TEHRAN, Iran, December 3, 1999 (Reuters) - A senior official warned Iranians on Thursday about possible disruptions in oil, power, telecommunications and other public services due to the millennium computer bug, state television reported.

``People should be ready...for certain disruptions in public services and mass media should draw the public's attention to this world crisis,'' the television quoted Mohammad Sepehri-Rad, secretary of the state High Council of Informatics, as saying.

``Sensitive sectors such as oil, power, communications, water, medicine and transport are exposed to disruptions and steps have been taken to deal with this,'' said Sepehri-Rad, who heads Iran's Y2K compliance program.

Sepehri-Rad said Tehran had spent $400,000 on its compliance program in Kharg Island in the Gulf, site of some of Iran's main oil loading terminals, $1 million on Arak refinery and several million on its telecommunications installations.

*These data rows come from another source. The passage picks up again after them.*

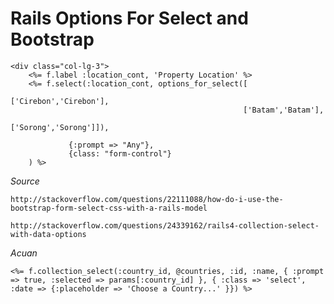 # Rails Options For Select and Bootstrap

	<div class="col-lg-3">
	    <%= f.label :location_cont, 'Property Location' %>
	    <%= f.select(:location_cont, options_for_select([
                                                        ['Cirebon','Cirebon'],
                                                        ['Batam','Batam'],
                                                        ['Sorong','Sorong']]),

                 {:prompt => "Any"},
                 {class: "form-control"}
        ) %>
  </div>

*Source*

	http://stackoverflow.com/questions/22111088/how-do-i-use-the-bootstrap-form-select-css-with-a-rails-model

	http://stackoverflow.com/questions/24339162/rails4-collection-select-with-data-options

*Acuan*

	<%= f.collection_select(:country_id, @countries, :id, :name, { :prompt => true, :selected => params[:country_id] }, { :class => 'select', :date => {:placeholder => 'Choose a Country...' }}) %>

But he said the chance of disruptions in Iran's computer networks was ``far from zero'', although officials had prepared contingency plans to deal with the situation.

Sepehri-Rad told Reuters last month that only the Arak and Bandar Abbas refineries, Iran's newest, could be affected by the bug. Arak has a production capacity of 150,000 barrels per day, while the capacity of Bandar Abbas is about 230,000 bpd.

He blamed trade sanctions imposed by the United States for delays in Iran's Y2K compliance program.

Industry experts say Iran might be less vulnerable to the bug because of the low-tech nature of its banking, services and most industry.

The head of Iran Air said last month all flight-related systems at the state airline were Y2K compliant.